What are cable type tests and routine tests?
What is AC and DC current?
Who are leading standard bodies in electrical cables?
What is electrical conductivity and resistance?
What is voltage drop?
What are the various electrical cable types and what dictates their construction?
How to convert AWG to mm2?
Which insulation is best for cables?
What are cable type tests and routine tests?

Routine tests may differ from one cable type to the next and will be clearly specified in the relevant cable standard. These tests are often non-destructive, some of which may be conducted in line during the manufacturing process.

Examples of routine tests include:

  • Spark test on over sheath
  • Dimensional tests
  • Conductor resistance testing
  • Cable markings and measurement
  • Voltage test on complete cable

Type tests (short for Prototype) are predominately destructive tests, conducted to determine if the cable construction and materials are compliant with standard specifications. As inferred in the name, prototype tests are done to prove design and the required cable parameters – they are only required to be done once and are generally not repeated.

Type tests, routine tests or sample tests are categorised in the relevant standard to which the cable is manufactured to.

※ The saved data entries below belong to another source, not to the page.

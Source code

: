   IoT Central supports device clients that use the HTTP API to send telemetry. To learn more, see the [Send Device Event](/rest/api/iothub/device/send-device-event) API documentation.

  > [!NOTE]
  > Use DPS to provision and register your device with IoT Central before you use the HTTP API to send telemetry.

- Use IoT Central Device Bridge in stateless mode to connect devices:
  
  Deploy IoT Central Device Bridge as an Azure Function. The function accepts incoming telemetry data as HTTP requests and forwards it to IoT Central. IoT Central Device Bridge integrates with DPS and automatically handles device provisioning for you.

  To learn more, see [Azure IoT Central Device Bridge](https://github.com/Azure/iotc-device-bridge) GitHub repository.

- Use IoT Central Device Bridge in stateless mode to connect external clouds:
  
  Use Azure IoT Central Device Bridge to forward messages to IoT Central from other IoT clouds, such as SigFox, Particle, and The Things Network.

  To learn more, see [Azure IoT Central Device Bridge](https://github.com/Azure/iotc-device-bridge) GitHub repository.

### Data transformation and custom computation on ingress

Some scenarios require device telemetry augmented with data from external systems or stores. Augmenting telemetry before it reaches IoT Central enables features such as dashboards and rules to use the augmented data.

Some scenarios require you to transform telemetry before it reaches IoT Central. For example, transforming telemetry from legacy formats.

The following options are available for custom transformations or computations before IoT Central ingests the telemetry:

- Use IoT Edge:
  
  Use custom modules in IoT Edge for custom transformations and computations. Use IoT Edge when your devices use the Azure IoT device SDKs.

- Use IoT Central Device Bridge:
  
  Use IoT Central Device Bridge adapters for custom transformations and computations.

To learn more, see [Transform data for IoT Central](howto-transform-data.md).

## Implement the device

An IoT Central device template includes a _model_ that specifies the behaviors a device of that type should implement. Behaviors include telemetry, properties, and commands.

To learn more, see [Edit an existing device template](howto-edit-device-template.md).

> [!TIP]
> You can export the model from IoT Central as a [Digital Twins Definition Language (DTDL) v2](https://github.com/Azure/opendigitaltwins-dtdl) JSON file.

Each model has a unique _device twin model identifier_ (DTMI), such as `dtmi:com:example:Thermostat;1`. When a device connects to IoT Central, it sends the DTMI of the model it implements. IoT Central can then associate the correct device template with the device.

What is AC and DC current?

AC stands for an alternating current. Essentially the polarity of the supply is changing with time and as it does the current flows in one direction and then the other. Mains power generation is typically AC – most generators are based on an alternator which creates an alternating current as the wire stator turns within a magnetic field.

DC stands for direct current. Here the current flow is in the one direction only and does not alternate. This is typical of the sort of current produced by a battery. Power generated by photovoltaic panels is DC and would need to be converted with a power inverter to be used for standard mains applications. DC power, once generated, is very useful in speed control motors etc.

FAQ

Who are leading standard bodies in electrical cables?

The most widely recognised International standards bodies are the IEC, the ISO and CENELEC

IEC is the International Electrotechnical Commission

ISO International Organisation for Standardisation

CENELEC is the European Committee for Electrotechnical Standardisation

Standards bodies with some international standing are as follows:

CSA is the Canadian Standards Association (Canada)

UL is the Underwriters Laboratories (USA)

CEBEC Comite Electrotechnique Belge Service de la Marque (Belgium)

DEMKO Danmark Electriske materaikontrol (Denmark)

SETI Electrical Inspectorate Sakiniementie (India)

IMQ Instituto Italiano del Marchio di Qualita (Italy)

KEMA KEUR NV tot Keuring van Elektrotechnische Materialen (Netherlands)

NEMKO Norges Electriske materllkiontrollanstalten (Norway)

SEV Schweizerischen Electrotechnischen Verein (Switzerland)

VDE Verband Deutscher Elektrotechnischer (Germany)

Within the UK, the official standards body is BSI, the British Standards Institute.

FAQ

Each country will have its own national standards body with many of these standards being based on a harmonised version of the international standards.

What is electrical conductivity and resistance?

Electrical conductivity and conductor resistivity are essentially the opposite of each other:

Electrical conductivity is the ability of a material to conduct an electrical current.

Conductor resistance is the inherent resistance to current flow in a conductor.

The more electrically conductive a material is the less resistance it offers to current flow. The more resistance the conductor is to current flow, the less conductive it is.

Due to its excellent electrical properties as well as ready availability, copper is the metal most frequently used for electrical conductors. In 1913 the IEC (International Electrotechnical Commission) established a standard for copper conductivity, the IACS (International Annealed Copper Standard), based on the resistivity of annealed copper being equal to 100 percent conductivity.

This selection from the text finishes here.